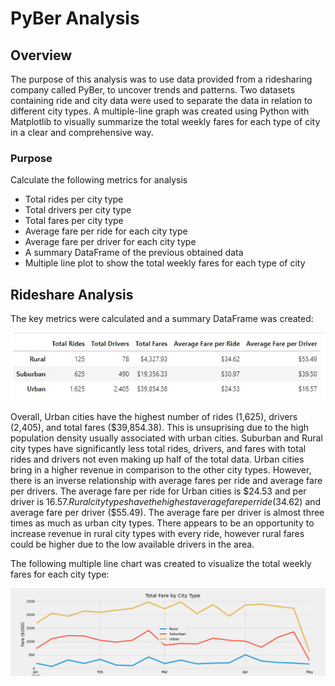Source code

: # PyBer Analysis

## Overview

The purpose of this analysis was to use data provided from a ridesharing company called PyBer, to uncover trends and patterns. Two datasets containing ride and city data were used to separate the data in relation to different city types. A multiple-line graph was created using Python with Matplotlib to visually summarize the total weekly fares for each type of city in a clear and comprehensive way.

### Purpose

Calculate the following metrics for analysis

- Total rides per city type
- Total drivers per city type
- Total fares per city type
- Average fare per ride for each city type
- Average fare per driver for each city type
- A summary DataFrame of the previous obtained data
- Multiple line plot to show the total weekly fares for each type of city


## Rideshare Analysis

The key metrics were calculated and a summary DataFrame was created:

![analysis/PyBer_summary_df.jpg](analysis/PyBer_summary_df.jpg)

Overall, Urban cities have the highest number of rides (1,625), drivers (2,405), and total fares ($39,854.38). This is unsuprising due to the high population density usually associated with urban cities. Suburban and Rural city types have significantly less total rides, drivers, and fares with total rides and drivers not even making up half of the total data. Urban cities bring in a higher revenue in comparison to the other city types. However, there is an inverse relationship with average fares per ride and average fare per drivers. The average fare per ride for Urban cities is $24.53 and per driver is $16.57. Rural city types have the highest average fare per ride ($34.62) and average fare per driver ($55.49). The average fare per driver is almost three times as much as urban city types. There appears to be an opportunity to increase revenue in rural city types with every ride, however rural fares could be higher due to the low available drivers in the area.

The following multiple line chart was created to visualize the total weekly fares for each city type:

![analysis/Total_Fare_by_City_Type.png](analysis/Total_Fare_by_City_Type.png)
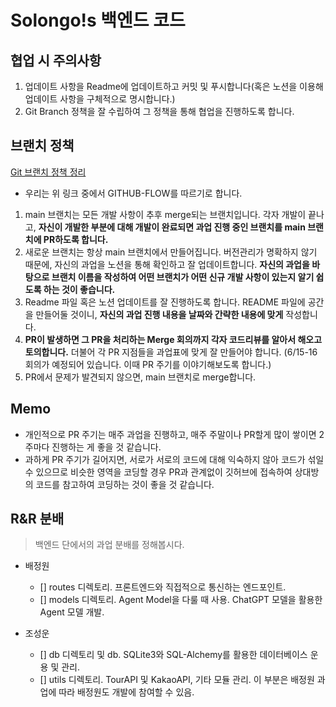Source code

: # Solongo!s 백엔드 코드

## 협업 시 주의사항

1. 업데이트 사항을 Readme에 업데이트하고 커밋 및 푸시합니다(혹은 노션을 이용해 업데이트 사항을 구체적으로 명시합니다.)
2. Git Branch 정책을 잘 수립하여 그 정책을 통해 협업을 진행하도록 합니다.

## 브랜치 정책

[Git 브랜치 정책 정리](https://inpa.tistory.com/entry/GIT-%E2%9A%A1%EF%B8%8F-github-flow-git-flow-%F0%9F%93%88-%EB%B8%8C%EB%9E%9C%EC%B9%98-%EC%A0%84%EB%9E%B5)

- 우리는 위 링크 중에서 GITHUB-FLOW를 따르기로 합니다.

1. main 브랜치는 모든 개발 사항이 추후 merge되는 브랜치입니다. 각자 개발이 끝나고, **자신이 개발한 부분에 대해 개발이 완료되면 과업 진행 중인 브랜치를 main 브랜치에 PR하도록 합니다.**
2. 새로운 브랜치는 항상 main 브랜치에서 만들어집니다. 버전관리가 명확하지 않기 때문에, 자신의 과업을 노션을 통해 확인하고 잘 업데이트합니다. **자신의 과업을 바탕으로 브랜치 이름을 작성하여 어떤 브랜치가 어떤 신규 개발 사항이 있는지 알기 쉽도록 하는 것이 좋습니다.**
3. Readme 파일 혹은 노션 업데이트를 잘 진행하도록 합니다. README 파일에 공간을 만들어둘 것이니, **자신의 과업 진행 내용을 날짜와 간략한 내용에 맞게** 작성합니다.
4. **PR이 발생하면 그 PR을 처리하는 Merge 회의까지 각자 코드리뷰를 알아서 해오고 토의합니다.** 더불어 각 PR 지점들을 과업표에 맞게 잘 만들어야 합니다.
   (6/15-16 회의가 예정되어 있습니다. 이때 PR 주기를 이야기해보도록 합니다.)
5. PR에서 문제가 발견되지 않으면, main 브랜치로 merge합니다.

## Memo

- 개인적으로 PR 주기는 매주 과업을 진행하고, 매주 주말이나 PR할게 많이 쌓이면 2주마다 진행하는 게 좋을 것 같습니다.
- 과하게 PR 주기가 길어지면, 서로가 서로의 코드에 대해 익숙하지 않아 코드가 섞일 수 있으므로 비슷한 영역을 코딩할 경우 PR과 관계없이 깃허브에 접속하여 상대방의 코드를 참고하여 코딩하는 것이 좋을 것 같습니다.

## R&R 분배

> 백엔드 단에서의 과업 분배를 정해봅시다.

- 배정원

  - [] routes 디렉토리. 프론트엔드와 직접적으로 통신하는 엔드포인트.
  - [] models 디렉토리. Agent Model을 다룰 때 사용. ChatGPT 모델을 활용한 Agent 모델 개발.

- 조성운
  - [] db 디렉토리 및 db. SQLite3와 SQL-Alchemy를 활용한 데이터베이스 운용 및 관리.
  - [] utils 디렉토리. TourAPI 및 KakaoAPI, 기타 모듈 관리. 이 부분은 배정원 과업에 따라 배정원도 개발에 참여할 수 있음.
-*-*-
### TRY IT
Above are the entries. Output exactly the lines beginning with the line that has "### Purpose" and ending with the line that has "- Average fare per driver for each city type".

### ANSWER SECTION
### Purpose

Calculate the following metrics for analysis

- Total rides per city type
- Total drivers per city type
- Total fares per city type
- Average fare per ride for each city type
- Average fare per driver for each city type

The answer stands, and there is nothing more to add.